With the UK’s 26th Licensing Round expected to be announced in January 2010 its likely that the thoughts of the petroleum companies operating in the North Sea will soon turn to figuring out what the best acreage likely to be on offer is.
Coincidentally, Nursultan Yakhiyayev, one of our 2009 summer students from the Imperial College Petroleum Geoscience MSc has recently spent a couple of months doing just that – for the UKCS Central North area, using a combination of desktop GIS tools. The project aims were to perform a regional-scale block ranking of the UKCS CNS based on an analysis of the key play risks, and in turn to analyse the acreage positions of the companies active within the area.

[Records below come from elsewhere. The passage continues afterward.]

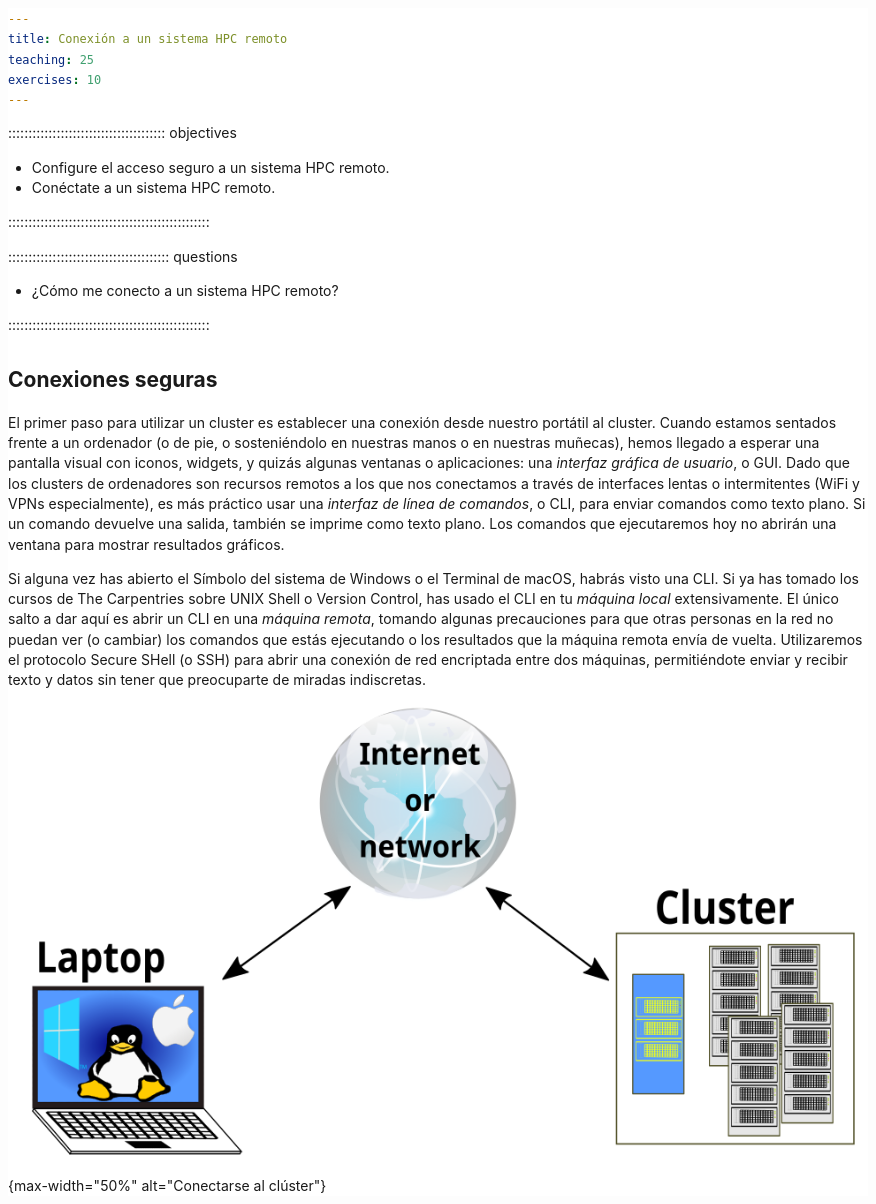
 ```yaml
---
title: Conexión a un sistema HPC remoto
teaching: 25
exercises: 10
---
```



::::::::::::::::::::::::::::::::::::::: objectives

- Configure el acceso seguro a un sistema HPC remoto.
- Conéctate a un sistema HPC remoto.

::::::::::::::::::::::::::::::::::::::::::::::::::

:::::::::::::::::::::::::::::::::::::::: questions

- ¿Cómo me conecto a un sistema HPC remoto?

::::::::::::::::::::::::::::::::::::::::::::::::::



## Conexiones seguras

El primer paso para utilizar un cluster es establecer una conexión desde nuestro portátil al cluster. Cuando estamos sentados frente a un ordenador (o de pie, o sosteniéndolo en nuestras manos o en nuestras muñecas), hemos llegado a esperar una pantalla visual con iconos, widgets, y quizás algunas ventanas o aplicaciones: una *interfaz gráfica de usuario*, o GUI. Dado que los clusters de ordenadores son recursos remotos a los que nos conectamos a través de interfaces lentas o intermitentes (WiFi y VPNs especialmente), es más práctico usar una *interfaz de línea de comandos*, o CLI, para enviar comandos como texto plano. Si un comando devuelve una salida, también se imprime como texto plano. Los comandos que ejecutaremos hoy no abrirán una ventana para mostrar resultados gráficos.

Si alguna vez has abierto el Símbolo del sistema de Windows o el Terminal de macOS, habrás visto una CLI. Si ya has tomado los cursos de The Carpentries sobre UNIX Shell o Version Control, has usado el CLI en tu *máquina local* extensivamente. El único salto a dar aquí es abrir un CLI en una *máquina remota*, tomando algunas precauciones para que otras personas en la red no puedan ver (o cambiar) los comandos que estás ejecutando o los resultados que la máquina remota envía de vuelta. Utilizaremos el protocolo Secure SHell (o SSH) para abrir una conexión de red encriptada entre dos máquinas, permitiéndote enviar y recibir texto y datos sin tener que preocuparte de miradas indiscretas.

![](/fig/connect-to-remote.svg){max-width="50%" alt="Conectarse al clúster"}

For the purposes of the project Central North Sea Palaeozoic to Late Eocene plays were subdivided into three major play groups according to three main rift related phases. Twelve main plays were described, and exploration risk maps developed for each play reflect the presence of prospective play fairways in the study area and future exploration opportunities.
This was achieved by constructing a set of common risk segment maps (using Exploration Analyst) for the twelve petroleum plays identified across the area. For each play, risk maps were developed for each petroleum system element (i.e. reservoir presence, seal presence and hydrocarbon charge) using paleogeographic/depositional environment datasets as ‘proxies’ (specifically Exploration Geoscience‘s What Map and the Millennium Atlas GIS Edition datasets).
Stacking the 12 plays and summarising the data by block then allowed the licensed acreage to be ranked according to user defined scoring and weighting criteria . Then, by integrating company equity data for the blocks, companies active within the area were able to be analyzed, compared and ranked, with the results showing which companies have the best acreage.